##### DATA FOR ANALYSIS
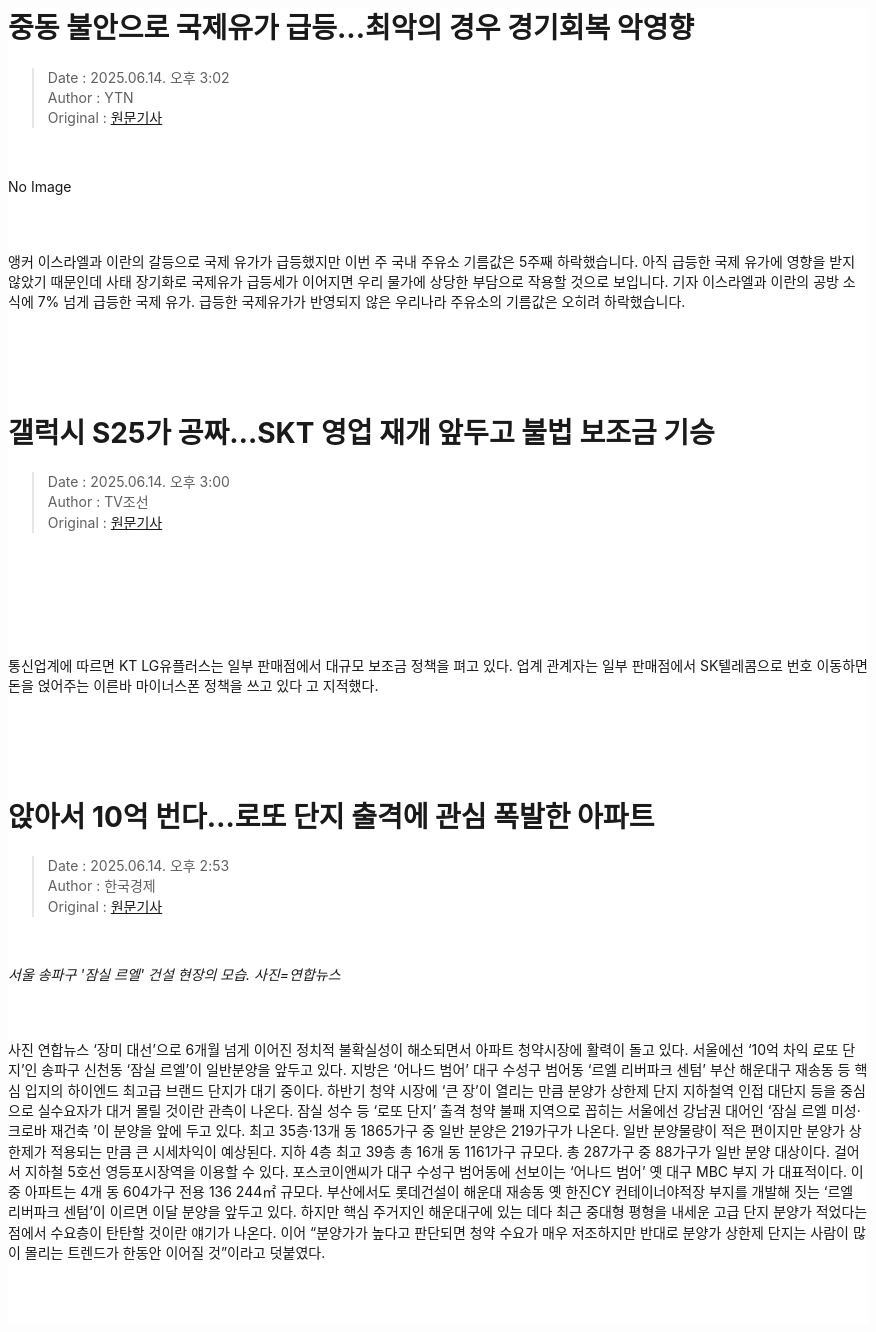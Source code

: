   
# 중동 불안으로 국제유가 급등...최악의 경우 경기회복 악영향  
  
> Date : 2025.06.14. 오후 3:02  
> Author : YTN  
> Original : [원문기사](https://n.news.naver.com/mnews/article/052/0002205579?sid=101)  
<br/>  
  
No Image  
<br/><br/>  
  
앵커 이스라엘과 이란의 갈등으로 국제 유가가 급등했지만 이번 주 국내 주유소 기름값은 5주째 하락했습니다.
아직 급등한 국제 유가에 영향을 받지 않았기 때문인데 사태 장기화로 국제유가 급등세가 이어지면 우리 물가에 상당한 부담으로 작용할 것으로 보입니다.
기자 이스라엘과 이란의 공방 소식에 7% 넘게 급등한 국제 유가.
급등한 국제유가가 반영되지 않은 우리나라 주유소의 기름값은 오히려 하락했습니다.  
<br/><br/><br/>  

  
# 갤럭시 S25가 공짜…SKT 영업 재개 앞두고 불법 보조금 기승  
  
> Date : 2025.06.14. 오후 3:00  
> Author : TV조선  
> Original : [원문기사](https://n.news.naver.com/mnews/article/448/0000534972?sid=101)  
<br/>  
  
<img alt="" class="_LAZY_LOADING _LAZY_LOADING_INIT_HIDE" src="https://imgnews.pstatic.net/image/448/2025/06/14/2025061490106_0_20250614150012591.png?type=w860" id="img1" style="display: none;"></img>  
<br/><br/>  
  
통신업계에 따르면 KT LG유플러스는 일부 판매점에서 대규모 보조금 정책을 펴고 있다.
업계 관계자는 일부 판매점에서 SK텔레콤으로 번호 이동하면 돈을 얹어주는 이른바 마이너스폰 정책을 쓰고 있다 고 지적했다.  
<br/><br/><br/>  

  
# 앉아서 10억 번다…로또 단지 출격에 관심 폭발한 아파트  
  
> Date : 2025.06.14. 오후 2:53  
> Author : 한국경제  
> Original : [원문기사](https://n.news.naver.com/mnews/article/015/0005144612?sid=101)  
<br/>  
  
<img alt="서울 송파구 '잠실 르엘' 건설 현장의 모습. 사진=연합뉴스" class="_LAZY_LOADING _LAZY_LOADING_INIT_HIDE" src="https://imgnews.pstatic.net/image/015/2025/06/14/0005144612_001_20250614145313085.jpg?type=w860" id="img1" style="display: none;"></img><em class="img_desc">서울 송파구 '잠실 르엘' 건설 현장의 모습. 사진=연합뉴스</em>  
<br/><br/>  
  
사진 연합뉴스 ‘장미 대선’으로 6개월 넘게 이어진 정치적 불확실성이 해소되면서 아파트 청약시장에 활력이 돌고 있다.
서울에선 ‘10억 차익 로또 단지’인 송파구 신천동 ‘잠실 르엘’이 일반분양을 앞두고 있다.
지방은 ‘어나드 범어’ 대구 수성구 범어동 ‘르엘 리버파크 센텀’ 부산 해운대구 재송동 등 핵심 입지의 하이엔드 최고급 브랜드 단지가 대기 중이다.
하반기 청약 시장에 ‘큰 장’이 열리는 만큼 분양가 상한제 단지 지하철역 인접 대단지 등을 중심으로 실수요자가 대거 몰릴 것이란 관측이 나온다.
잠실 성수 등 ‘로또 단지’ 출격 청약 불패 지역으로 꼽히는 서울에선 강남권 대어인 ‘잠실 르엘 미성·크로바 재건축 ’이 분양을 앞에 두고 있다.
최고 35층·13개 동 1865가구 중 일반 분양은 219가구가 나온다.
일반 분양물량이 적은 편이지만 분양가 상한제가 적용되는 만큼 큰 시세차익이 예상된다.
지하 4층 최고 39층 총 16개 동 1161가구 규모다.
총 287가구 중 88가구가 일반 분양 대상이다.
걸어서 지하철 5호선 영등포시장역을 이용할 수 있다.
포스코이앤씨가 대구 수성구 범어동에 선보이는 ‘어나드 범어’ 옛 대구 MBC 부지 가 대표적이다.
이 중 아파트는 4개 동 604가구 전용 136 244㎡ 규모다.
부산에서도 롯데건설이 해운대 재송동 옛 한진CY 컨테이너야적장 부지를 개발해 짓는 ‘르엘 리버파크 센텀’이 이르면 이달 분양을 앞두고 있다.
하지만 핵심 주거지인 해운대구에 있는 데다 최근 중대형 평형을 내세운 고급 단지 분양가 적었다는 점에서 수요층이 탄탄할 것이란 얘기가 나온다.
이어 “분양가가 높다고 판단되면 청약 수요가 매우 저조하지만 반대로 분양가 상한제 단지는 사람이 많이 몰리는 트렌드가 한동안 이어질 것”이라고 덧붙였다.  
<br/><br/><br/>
##########
#### WORK REQUEST:
Across all the entries, how many lines hold the string "하락했습니다"? Only the number is needed.

#### PROBLEM SOLUTION:
2